First of all, I just want to make it clear that I have just tested negative for HIV (which I hope isn't an issue). Whilst I've been a hypochondriac for years, I had taken some risks and hadn't been tested for 4 years until last week. Stupid I know, but I simply got lucky.

With my mind racing the last few days due to slow results, I've done a lot of research into the subject and I'll try to list the main points I've learned (please correct anything that is wrong)

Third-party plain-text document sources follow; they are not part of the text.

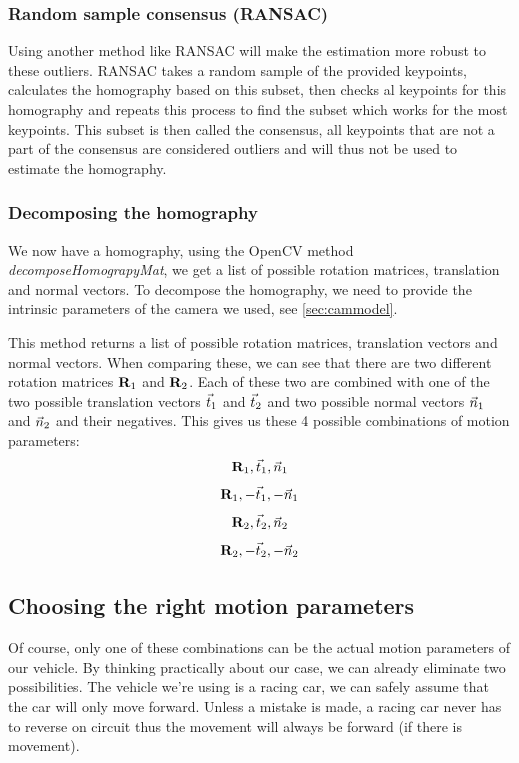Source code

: \subsubsection{Random sample consensus (RANSAC)}
Using another method like RANSAC will make the estimation more robust to these outliers. RANSAC takes a random sample of the provided keypoints, calculates the homography based on this subset, then checks al keypoints for this homography and repeats this process to find the subset which works for the most keypoints. This subset is then called the consensus, all keypoints that are not a part of the consensus are considered outliers and will thus not be used to estimate the homography. 

\subsubsection{Decomposing the homography}
We now have a homography, using the OpenCV method \textit{decomposeHomograpyMat}, we get a list of possible rotation matrices, translation and normal vectors. To decompose the homography, we need to provide the intrinsic parameters of the camera we used, see \autoref{sec:cammodel}.\bigskip

This method returns a list of possible rotation matrices, translation vectors and normal vectors. When comparing these, we can see that there are two different rotation matrices $\mathbf{R}_1$ and $\mathbf{R}_2$. Each of these two are combined with one of the two possible translation vectors $\vec t_1$ and $\vec t_2$ and two possible normal vectors $\vec n_1$ and $\vec n_2$ and their negatives. This gives us these 4 possible combinations of motion parameters:
\begin{equation*}
    \mathbf{R}_1, \vec t_1, \vec n_1
\end{equation*}
\begin{equation*}
    \mathbf{R}_1, -\vec t_1, -\vec n_1
\end{equation*}
\begin{equation*}
    \mathbf{R}_2, \vec t_2, \vec n_2
\end{equation*}
\begin{equation*}
    \mathbf{R}_2, -\vec t_2, -\vec n_2
\end{equation*}

\subsection{Choosing the right motion parameters}
Of course, only one of these combinations can be the actual motion parameters of our vehicle. By thinking practically about our case, we can already eliminate two possibilities. The vehicle we're using is a racing car, we can safely assume that the car will only move forward. Unless a mistake is made, a racing car never has to reverse on circuit thus the movement will always be forward (if there is movement).\bigskip

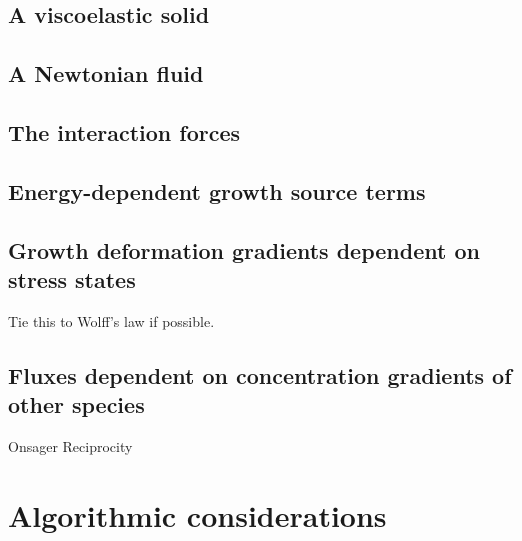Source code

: \subsection{A viscoelastic solid}
\label{eu-viscoelastic-solid}



\subsection{A Newtonian fluid}
\label{eu-newtonian-fluid}

\subsection{The interaction forces}
\label{eu-forces-between-phases}

\subsection{Energy-dependent growth source terms}
\label{eu-energy-dependent-source}

\subsection{Growth deformation gradients dependent on stress states}
\label{eu-stress-dependent-source}
Tie this to Wolff's law if possible.


\subsection{Fluxes dependent on concentration gradients of other
  species}
\label{eu-onsager-reciprocity}
Onsager Reciprocity

\section{Algorithmic considerations}
\label{eu-algorithmic-considerations}
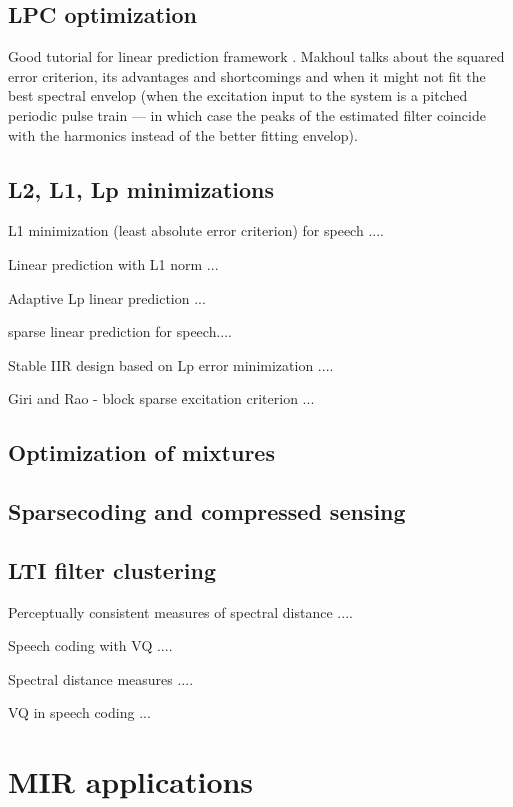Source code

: \documentclass[journal]{IEEEtran}
\begin{document}
\subsection{LPC optimization}
Good tutorial for linear prediction framework \cite{makhoul1975linearPredictionTutorial}. Makhoul talks about the squared error criterion, its advantages and shortcomings and when it might not fit the best spectral envelop (when the excitation input to the system is a pitched periodic pulse train --- in which case the peaks of the estimated filter coincide with the harmonics instead of the better fitting envelop).
\subsection{L2, L1, Lp minimizations}
L1 minimization (least absolute error criterion) for speech \cite{denoel1985leastAbsolute}....

Linear prediction with L1 norm \cite{schroeder1989linear}...

Adaptive Lp linear prediction \cite{lansford1988adaptive}...

\cite{giacobello2008sparse,giacobello2012sparse} sparse linear prediction for speech....

Stable IIR design based on Lp error minimization \cite{tseng2004design}....

Giri and Rao - block sparse excitation criterion \cite{giri2014block}...
\subsection{Optimization of mixtures}
\subsection{Sparsecoding and compressed sensing}
\subsection{LTI filter clustering}
Perceptually consistent measures of spectral distance \cite{viswanathan1976spectralDistance}....

Speech coding with VQ \cite{makhoul1985VQ}....

Spectral distance measures \cite{viswanathan1976spectralDistance}....

VQ in speech coding \cite{gersho1992vq}...

\section{MIR applications}
\end{document}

  • HIV is very difficult to contract and pass on, and more or less impossible to pass on if your viral load is undetectable.

    Oral sex is very very low risk for HIV.

    HIV is not a death sentence like in the 80s, but it's hardly a walk in the park and many doctors are guilty of downplaying it? That said the vast majority of those infected will live healthy normal lifespans.

However, despite all this. It seems so many people are unaware of the advancements and the stigma is still out there. I'm 25 and even some of my older friends think it's a "gay disease".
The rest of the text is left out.